● WHAT TO WORK ON
Extract every line below that contains the word "something".

Records from a dataset
****************
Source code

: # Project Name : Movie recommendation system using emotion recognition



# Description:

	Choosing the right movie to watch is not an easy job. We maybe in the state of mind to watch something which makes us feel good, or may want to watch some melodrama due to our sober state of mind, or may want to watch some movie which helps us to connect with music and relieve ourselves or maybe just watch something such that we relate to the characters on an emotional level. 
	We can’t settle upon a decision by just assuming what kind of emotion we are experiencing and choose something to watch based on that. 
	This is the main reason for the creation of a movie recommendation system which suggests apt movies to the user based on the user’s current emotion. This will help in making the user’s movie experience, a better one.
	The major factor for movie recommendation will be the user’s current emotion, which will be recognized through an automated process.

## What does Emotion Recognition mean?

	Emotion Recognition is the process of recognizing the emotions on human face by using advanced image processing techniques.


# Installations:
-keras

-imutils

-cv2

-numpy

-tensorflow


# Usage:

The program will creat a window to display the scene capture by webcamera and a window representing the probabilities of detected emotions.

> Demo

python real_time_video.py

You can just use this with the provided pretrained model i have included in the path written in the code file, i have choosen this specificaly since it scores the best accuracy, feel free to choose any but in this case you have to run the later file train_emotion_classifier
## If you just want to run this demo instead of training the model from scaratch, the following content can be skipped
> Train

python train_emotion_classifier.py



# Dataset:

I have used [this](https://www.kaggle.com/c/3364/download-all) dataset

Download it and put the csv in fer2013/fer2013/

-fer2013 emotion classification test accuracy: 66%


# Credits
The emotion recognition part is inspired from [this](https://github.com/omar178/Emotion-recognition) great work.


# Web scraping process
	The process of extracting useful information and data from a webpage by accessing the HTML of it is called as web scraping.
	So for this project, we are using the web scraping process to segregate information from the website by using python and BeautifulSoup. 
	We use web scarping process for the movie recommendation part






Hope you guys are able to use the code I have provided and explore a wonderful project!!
****************
● SOLUTION BELOW
	Choosing the right movie to watch is not an easy job. We maybe in the state of mind to watch something which makes us feel good, or may want to watch some melodrama due to our sober state of mind, or may want to watch some movie which helps us to connect with music and relieve ourselves or maybe just watch something such that we relate to the characters on an emotional level. 
	We can’t settle upon a decision by just assuming what kind of emotion we are experiencing and choose something to watch based on that. 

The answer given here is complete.